→ **YOUR OBJECTIVE**
One line at a time, check the entries below for the word "conditions", and copy each line that has it.

→ **MATERIAL SUPPLIED**
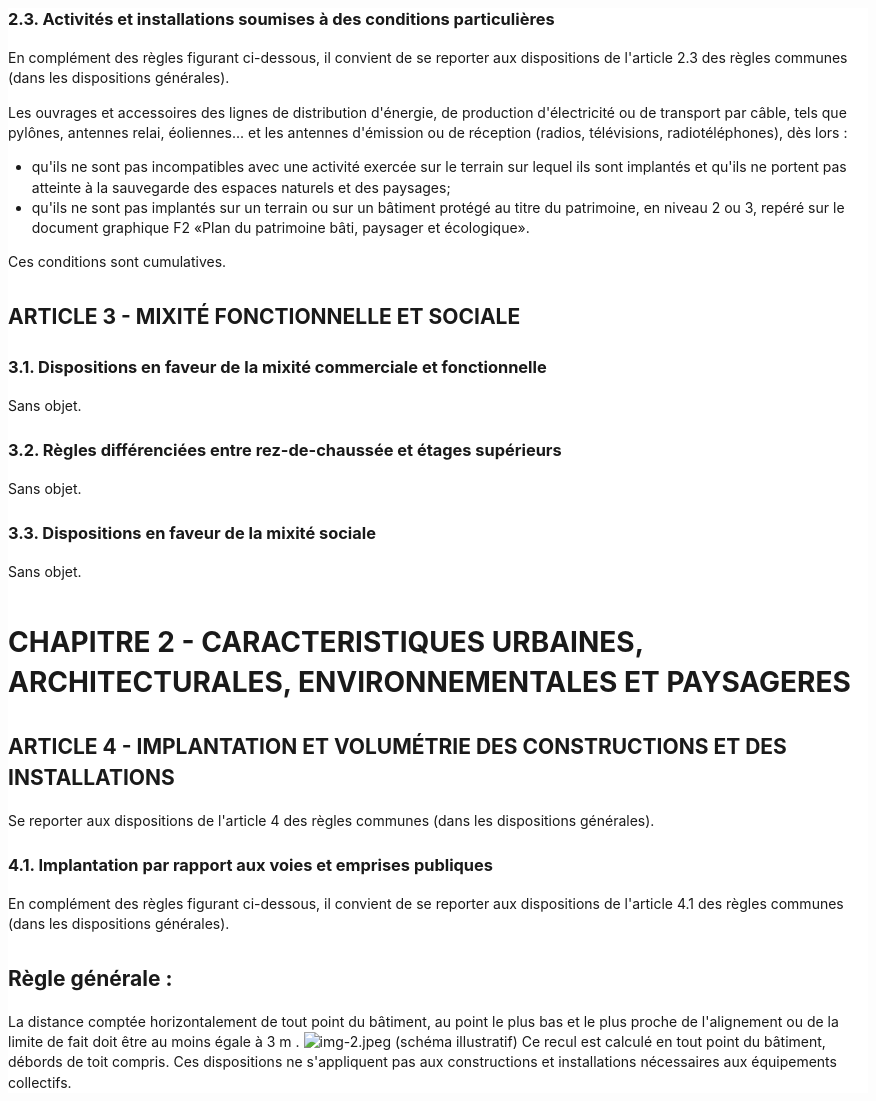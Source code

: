 ### 2.3. Activités et installations soumises à des conditions particulières

En complément des règles figurant ci-dessous, il convient de se reporter aux dispositions de l'article 2.3 des règles communes (dans les dispositions générales).

Les ouvrages et accessoires des lignes de distribution d'énergie, de production d'électricité ou de transport par câble, tels que pylônes, antennes relai, éoliennes... et les antennes d'émission ou de réception (radios, télévisions, radiotéléphones), dès lors :

- qu'ils ne sont pas incompatibles avec une activité exercée sur le terrain sur lequel ils sont implantés et qu'ils ne portent pas atteinte à la sauvegarde des espaces naturels et des paysages;
- qu'ils ne sont pas implantés sur un terrain ou sur un bâtiment protégé au titre du patrimoine, en niveau 2 ou 3, repéré sur le document graphique F2 «Plan du patrimoine bâti, paysager et écologique».

Ces conditions sont cumulatives.

## ARTICLE 3 - MIXITÉ FONCTIONNELLE ET SOCIALE

### 3.1. Dispositions en faveur de la mixité commerciale et fonctionnelle

Sans objet.

### 3.2. Règles différenciées entre rez-de-chaussée et étages supérieurs

Sans objet.

### 3.3. Dispositions en faveur de la mixité sociale

Sans objet.

# CHAPITRE 2 - CARACTERISTIQUES URBAINES, ARCHITECTURALES, ENVIRONNEMENTALES ET PAYSAGERES 

## ARTICLE 4 - IMPLANTATION ET VOLUMÉTRIE DES CONSTRUCTIONS ET DES INSTALLATIONS

Se reporter aux dispositions de l'article 4 des règles communes (dans les dispositions générales).

### 4.1. Implantation par rapport aux voies et emprises publiques

En complément des règles figurant ci-dessous, il convient de se reporter aux dispositions de l'article 4.1 des règles communes (dans les dispositions générales).

## Règle générale :

La distance comptée horizontalement de tout point du bâtiment, au point le plus bas et le plus proche de l'alignement ou de la limite de fait doit être au moins égale à 3 m .
![img-2.jpeg](img-2.jpeg)
(schéma illustratif)
Ce recul est calculé en tout point du bâtiment, débords de toit compris.
Ces dispositions ne s'appliquent pas aux constructions et installations nécessaires aux équipements collectifs.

→ **WRITTEN RESPONSE**
: ### 2.3. Activités et installations soumises à des conditions particulières
Ces conditions sont cumulatives.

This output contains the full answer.